**What you have to do**
Search the material and gather each line with "Architecture" in it.

_ _ _ _ _ _ _

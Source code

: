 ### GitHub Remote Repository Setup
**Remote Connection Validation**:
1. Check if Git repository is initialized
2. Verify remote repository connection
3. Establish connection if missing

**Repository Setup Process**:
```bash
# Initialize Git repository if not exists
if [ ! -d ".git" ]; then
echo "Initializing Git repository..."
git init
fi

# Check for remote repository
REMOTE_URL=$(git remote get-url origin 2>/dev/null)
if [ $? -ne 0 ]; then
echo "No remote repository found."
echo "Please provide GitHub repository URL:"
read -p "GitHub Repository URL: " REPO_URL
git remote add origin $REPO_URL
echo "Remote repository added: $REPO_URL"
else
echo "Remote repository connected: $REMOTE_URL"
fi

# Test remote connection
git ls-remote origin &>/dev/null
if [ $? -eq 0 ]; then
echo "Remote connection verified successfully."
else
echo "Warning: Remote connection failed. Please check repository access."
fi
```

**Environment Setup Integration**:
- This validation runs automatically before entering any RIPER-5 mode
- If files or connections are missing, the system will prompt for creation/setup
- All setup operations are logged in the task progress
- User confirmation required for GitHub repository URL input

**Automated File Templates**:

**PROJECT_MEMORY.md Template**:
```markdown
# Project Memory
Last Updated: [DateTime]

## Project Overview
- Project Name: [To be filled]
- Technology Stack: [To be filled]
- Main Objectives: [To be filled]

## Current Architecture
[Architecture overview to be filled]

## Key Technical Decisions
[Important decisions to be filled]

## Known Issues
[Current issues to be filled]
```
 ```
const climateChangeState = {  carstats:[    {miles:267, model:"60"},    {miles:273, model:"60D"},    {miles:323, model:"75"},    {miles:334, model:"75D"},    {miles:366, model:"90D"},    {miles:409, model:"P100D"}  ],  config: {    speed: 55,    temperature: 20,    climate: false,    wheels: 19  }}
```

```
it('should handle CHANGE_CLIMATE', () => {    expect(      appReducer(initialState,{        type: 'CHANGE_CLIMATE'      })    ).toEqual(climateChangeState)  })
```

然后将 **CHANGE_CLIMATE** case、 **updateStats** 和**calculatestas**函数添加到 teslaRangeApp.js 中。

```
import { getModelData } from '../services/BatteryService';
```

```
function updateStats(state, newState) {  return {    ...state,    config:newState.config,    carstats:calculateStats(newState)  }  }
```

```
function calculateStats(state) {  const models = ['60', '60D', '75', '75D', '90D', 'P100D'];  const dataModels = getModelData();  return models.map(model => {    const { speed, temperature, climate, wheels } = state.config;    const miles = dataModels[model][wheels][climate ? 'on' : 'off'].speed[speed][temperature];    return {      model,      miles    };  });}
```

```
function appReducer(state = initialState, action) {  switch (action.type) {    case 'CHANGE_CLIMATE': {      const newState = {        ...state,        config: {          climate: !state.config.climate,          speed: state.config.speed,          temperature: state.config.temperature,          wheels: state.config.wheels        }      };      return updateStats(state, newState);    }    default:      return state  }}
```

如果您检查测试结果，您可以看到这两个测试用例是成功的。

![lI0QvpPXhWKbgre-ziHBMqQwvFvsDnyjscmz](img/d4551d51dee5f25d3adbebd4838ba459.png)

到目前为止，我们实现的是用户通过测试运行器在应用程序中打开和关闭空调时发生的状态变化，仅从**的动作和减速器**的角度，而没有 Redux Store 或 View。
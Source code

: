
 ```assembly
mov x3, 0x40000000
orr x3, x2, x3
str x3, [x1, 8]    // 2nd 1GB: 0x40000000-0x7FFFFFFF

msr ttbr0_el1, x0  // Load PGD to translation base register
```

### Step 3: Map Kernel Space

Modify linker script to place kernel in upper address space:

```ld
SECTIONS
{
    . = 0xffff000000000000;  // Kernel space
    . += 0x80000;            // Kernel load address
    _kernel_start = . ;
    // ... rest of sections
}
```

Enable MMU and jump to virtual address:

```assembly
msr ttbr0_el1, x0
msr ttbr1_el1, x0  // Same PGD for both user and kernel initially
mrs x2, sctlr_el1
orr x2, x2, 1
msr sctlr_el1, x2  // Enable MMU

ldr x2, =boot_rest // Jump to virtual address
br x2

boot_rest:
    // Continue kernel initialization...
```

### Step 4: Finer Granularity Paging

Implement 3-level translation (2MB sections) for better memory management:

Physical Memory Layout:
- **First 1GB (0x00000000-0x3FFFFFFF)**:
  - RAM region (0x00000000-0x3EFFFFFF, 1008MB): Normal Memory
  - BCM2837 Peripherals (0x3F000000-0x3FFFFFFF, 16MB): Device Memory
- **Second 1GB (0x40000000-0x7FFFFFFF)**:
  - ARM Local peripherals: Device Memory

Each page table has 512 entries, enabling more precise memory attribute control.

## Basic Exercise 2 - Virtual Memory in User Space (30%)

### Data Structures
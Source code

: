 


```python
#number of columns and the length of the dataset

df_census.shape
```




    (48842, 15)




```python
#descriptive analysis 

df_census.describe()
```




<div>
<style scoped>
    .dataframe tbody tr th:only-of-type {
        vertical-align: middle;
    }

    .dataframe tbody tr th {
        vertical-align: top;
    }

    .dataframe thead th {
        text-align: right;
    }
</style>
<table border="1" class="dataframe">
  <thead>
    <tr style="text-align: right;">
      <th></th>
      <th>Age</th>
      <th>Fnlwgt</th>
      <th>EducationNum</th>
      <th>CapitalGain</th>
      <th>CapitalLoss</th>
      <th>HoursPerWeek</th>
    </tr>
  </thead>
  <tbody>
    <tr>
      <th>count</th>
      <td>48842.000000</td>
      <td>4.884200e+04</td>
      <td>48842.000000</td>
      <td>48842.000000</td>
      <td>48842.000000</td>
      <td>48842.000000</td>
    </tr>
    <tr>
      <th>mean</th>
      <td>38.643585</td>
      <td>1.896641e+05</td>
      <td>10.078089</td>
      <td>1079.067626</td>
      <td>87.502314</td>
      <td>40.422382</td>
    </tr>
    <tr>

_ _ _ _ _ _ _

**Your solution**
## Current Architecture
[Architecture overview to be filled]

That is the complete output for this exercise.